Na simulação de 1º turno, o petista registrou 41% ante 31% do filho do ex-presidente Jair Bolsonaro (PL). No último levantamento, divulgado em 22 de maio, Lula tinha nove pontos percentuais de vantagem em relação a Flávio: 40% a 31%.

O ex-governador de Goiás Ronaldo Caiado (PSD) e o empresário Renan Santos (Missão) possuem 3% das intenções de voto cada.

Já o deputado federal Aécio Neves (PSDB), o escritor Augusto Cury (Avante), o ex-governador de Minas Gerais Romeu Zema (Novo) e a ativista Samara Martins (UP) possuem 2% cada.

O ex-deputado federal Cabo Daciolo (Mobiliza), o ex-ministro do Supremo Tribunal Federal (STF) Joaquim Barbosa (DC) e o jornalista Rui Costa Pimenta (PCO) possuem 1% das intenções de voto cada.

Brancos, nulos ou nenhum somam 7%. Eleitores que não sabem em quem votar são 4%.

Comparada com a pesquisa anterior do Datafolha, Lula variou positivamente 1 p.p, enquanto Flávio não teve o percentual alterado. Caiado, Zema e Samara oscilaram negativamente 1 p.p.

2º turno

Lula e Flávio seguem tecnicamente empatados, no limite da margem de erro, em um eventual 2º turno da eleição presidencial. O petista, no entanto, está numericamente à frente.

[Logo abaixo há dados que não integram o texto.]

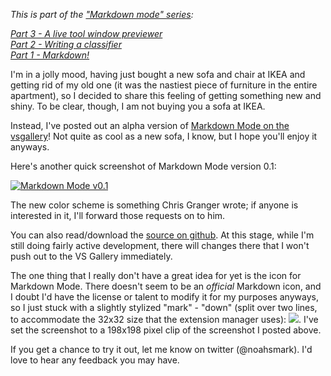 <!-- Markdown, part 3.5 - Posted on VSGallery -->

*This is part of the ["Markdown mode" series](http://blogs.msdn.com/noahric/archive/tags/markdown/default.aspx):*

*[Part 3 - A live tool window previewer][part3]*<br />
*[Part 2 - Writing a classifier][part2]*<br />
*[Part 1 - Markdown!][part1]*

I'm in a jolly mood, having just bought a new sofa and chair at IKEA and getting rid of my old one (it was the nastiest piece of furniture in the entire apartment), so I decided to share this feeling of getting something new and shiny.  To be clear, though, I am not buying you a sofa at IKEA.

Instead, I've posted out an alpha version of [Markdown Mode on the vsgallery][markdown-vsgallery]!  Not quite as cool as a new sofa, I know, but I hope you'll enjoy it anyways.

Here's another quick screenshot of Markdown Mode version 0.1:

<a href="http://blogs.msdn.com/photos/noahric/images/9952632/original.aspx">
  <img src="http://blogs.msdn.com/photos/noahric/images/9952632/425x266.aspx" alt="Markdown Mode v0.1" />
</a>

The new color scheme is something Chris Granger wrote; if anyone is interested in it, I'll forward those requests on to him.

You can also read/download the [source on github][markdown-github].  At this stage, while I'm still doing fairly active development, there will changes there that I won't push out to the VS Gallery immediately.

The one thing that I really don't have a great idea for yet is the icon for Markdown Mode.  There doesn't seem to be an *official* Markdown icon, and I doubt I'd have the license or talent to modify it for my purposes anyways, so I just stuck with a slightly stylized "mark" - "down" (split over two lines, to accommodate the 32x32 size that the extension manager uses): ![][markdown-icon].  I've set the screenshot to a 198x198 pixel clip of the screenshot I posted above.

If you get a chance to try it out, let me know on twitter (@noahsmark).  I'd love to hear any feedback you may have.

 [part1]:http://blogs.msdn.com/noahric/archive/2009/11/12/markdown.aspx
 [part2]:http://blogs.msdn.com/noahric/archive/2010/01/11/markdown-part-2-writing-a-classifier.aspx
 [part3]:http://blogs.msdn.com/noahric/archive/2010/01/18/markdown-part-3-a-tool-window-previewer.aspx
 [markdown-vsgallery]:http://visualstudiogallery.msdn.microsoft.com/en-us/0855e23e-4c4c-4c82-8b39-24ab5c5a7f79
 [markdown-github]:http://github.com/NoahRic/MarkdownMode
 [vsgallery]:http://visualstudiogallery.msdn.microsoft.com
 [markdown-icon]:http://blogs.msdn.com/photos/noahric/images/9952781/original.aspx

De acordo com o levantamento, Lula registra 47% das intenções de voto, enquanto Flávio alcança 43%. Os percentuais são os mesmos da última pesquisa do instituto, divulgada em 22 de maio. Eleitores que pretendem votar em branco, nulo ou não escolher nenhum dos candidatos somam 8%. Já os eleitores que afirmaram não saber em quem votar são 1%.

Já no cenário em que o candidato da oposição é Ronaldo Caiado (PSD), Lula chega a 47% das intenções de voto e o ex-governador de Goiás, 41%. Brancos, nulos ou nenhum dos candidatos somam 10% Eleitores indecisos somam 2%.

O presidente também venceria o ex-governador Romeu Zema (Novo) por 48% a 39%. Brancos, nulos ou nenhum dos candidatos somam 11%, enquanto os que não sabem são 2%.

O Datafolha ouviu 2.004 entrevistados, com 16 anos ou mais, em 139 cidades, de 17 a 18 de junho. A margem de erro é de 2 pontos percentuais para mais ou para menos, com um nível de confiança de 95%. A pesquisa está registrada no Tribunal Superior Eleitoral (TSE) sob o número BR-09956/2026.